You need a Phillips screwdriver, and a door panel tool. Take out the screw bhind the handle, and the screw in the bottom back corner that is hidden by the carpet. You will need to pop off the trim and disconnect the power mirror connector. Then take the panel tool and pry it between the panel and the door. Find the little mounts, and pry them out. Some will break. Buy new ones at the parts store. BE CAREFUL NOT TO BREAK THE MOUNTS ON THE BACK OF THE DOOR PANEL. Lift the panel up and away from the door.


----------



## embharris (Oct 4, 2005)

I pulled all of the clips off . It is stuck to the window seal. Anything im forgetting?


----------



## jayoldschool (Jan 18, 2006)

Roll the window down all the way. Grab the panel at the top, and pull up. It will come out. You got the screws, right?


----------



## embharris (Oct 4, 2005)

yeah,


----------



## embharris (Oct 4, 2005)

I got it off, thanks


----------



## cashmoneyspeed (Jun 21, 2005)

Now that the panel is off, it's a great time to make some speaker templates to install 6 1/2", 6 3/4", or even 6 x 9's in place of the crappy stock 4 x 6's as well as sound deaden the doors. Also, you can get those door clips for $3.99 for a pack of 15 at autozone which is enough to do 3 complete doors.


----------



## embharris (Oct 4, 2005)

For the 6.5 do i just cut the door metal into the 6.5 circle?


----------



## cashmoneyspeed (Jun 21, 2005)

> _Originally posted by embharris_@Mar 26 2007, 06:59 PM~7556242
> *For the 6.5 do i just cut the door metal into the 6.5 circle?
> *


Nope, no need to cut any part of the actual car. Check the link for pics and click on the first pic to enlarge it and you'll have what you need right there. You can run 6 1/2" or 6 3/4" with them along with tweeters. I used 1/2" mdf for the sets that i've done. Also, when using the templates/spacers, you can run speakers with a bigger magnet without the window hitting it when you roll it down.  

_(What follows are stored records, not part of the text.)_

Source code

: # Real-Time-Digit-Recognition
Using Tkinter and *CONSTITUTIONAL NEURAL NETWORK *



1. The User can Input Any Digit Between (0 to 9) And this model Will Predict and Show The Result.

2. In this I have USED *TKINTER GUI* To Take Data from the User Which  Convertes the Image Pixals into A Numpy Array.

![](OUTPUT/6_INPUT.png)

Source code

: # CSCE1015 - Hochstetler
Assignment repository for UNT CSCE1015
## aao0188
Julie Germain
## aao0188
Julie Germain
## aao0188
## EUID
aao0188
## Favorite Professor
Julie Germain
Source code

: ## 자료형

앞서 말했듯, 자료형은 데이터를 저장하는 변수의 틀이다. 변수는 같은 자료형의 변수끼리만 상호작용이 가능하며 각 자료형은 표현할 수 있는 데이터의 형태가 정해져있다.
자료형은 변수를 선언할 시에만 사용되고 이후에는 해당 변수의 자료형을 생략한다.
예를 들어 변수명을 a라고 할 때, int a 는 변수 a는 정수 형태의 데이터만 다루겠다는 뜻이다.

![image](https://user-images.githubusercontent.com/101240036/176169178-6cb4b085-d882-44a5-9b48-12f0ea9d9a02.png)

Caprice/Impala Door Speaker Template


----------



## cashmoneyspeed (Jun 21, 2005)

Here's a rough pic on my passenger door to give you an idea....i used leftover wood that was painted white so i sprayed it black before i put the panels back on. Also, i actually used 3 of the stock holes from the 4 x 6's to attach the wood and just used a self tapping screw for the 4th.


----------



## embharris (Oct 4, 2005)

thanks man, im gonna start tommorow morning


----------